Savons-nous vraiment où se trouvaient la Judée et la Samarie ? Je veux dire qu’il s’agit de termes archéologiques très imprécis, qui ne correspondent certainement pas aux frontières de la Cisjordanie. Je voudrais parler un peu du sionisme chrétien. Le sionisme chrétien, qui ne s’appelait pas lui-même sionisme chrétien, est en fait antérieur – il a certainement commencé à la fin du 19e siècle. Il y avait toutes sortes de personnalités. Et, soit dit en passant, en ce qui concerne le projet de colonisation qu’Israël a mis en œuvre contre les Palestiniens et la tentative d’utiliser la Bible pour le justifier, c’est exactement ce que les puritains ont fait en Nouvelle-Angleterre lorsqu’ils ont perpétré le génocide contre les communautés indigènes des Amériques – ils se sont appuyés sur la Bible, les ont qualifiés de sataniques et ont parlé de construire la ville sur la colline. Il s’agissait donc, encore une fois, de s’approprier la Bible pour perpétrer un génocide aux États-Unis, ce qui est devenu les États-Unis, un processus très similaire à celui que nous observons en Israël. Mais parlons du sionisme chrétien, parce qu’avec le déclin du soutien à l’État sioniste par les jeunes juifs, le gouvernement s’est de plus en plus tourné vers ces sionistes chrétiens, [John] Hagee et d’autres.
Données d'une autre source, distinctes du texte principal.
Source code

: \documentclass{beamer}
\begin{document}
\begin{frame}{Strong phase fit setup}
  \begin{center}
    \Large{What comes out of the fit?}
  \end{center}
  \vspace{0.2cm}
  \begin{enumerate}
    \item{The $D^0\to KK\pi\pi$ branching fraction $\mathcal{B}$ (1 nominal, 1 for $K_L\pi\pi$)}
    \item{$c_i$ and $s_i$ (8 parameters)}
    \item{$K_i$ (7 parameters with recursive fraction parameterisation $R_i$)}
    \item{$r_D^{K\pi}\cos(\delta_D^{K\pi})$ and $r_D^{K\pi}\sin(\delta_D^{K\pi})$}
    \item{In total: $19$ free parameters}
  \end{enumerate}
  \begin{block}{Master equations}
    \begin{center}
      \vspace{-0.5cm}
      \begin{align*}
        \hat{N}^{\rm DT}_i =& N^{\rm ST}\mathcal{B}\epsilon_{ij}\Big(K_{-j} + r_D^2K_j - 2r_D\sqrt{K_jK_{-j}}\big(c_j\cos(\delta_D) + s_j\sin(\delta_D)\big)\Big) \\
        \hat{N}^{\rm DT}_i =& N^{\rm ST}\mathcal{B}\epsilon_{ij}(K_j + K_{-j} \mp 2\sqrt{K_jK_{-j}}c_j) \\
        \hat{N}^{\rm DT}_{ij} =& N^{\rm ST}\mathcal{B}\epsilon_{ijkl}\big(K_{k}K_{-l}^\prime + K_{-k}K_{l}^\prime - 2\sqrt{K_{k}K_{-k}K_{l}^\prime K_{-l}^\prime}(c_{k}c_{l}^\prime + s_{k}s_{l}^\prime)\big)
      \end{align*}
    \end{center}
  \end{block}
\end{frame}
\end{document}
Vous êtes issu de la tradition évangélique – ce n’est pas mon cas – donc vous êtes probablement plus en contact avec elle. J’ai écrit un livre sur la droite américaine ou chrétienne, intitulé « American Fascists : La droite chrétienne et la guerre contre l’Amérique », je pense que ce sont des hérétiques qui – je ne pense pas que Jésus soit venu pour nous rendre riches, ou je ne pense pas que Jésus ait béni la race blanche au-dessus des autres races, ou ces gens ont été très impliqués dans la sacralisation des guerres en Irak et en Afghanistan avec la diabolisation des Musulmans. Je suis donc très féroce à l’égard de ces personnes, mais voyons ce que vous pensez des sionistes chrétiens, parce qu’ils sont devenus des meneurs de coups pour le génocide, pour la plupart d’entre eux.

Munther Isaac

Malheureusement, et dans leur soif de pouvoir, ils considèrent Israël comme un allié naturel. N’oublions pas que l’influence des évangéliques sur les événements sur le terrain est ancienne. Elle remonte au moins aux années 80, à l’époque de Reagan et de la montée de la droite religieuse, et vous connaissez l’histoire. Puis nous avons assisté à une nouvelle montée pendant la première présidence de [Donald] Trump, et nous commencions déjà à pressentir qu’il y aurait encore une autre vague de ces évangéliques accédant au pouvoir. Et comme je l’ai dit, dans leur soif de pouvoir, ils sont prêts à plonger toute la région dans la folie. Dieu merci, il ne s’est rien passé lorsque l’ambassade a été transférée de Tel-Aviv à Jérusalem, et Trump a alors dit que je l’avais fait pour les évangéliques. Et encore une fois, lorsque les évangéliques soutiennent un tel déménagement, ils se basent entièrement sur ce que j’ai dit. La Bible l’a dit. C’est la terre juive.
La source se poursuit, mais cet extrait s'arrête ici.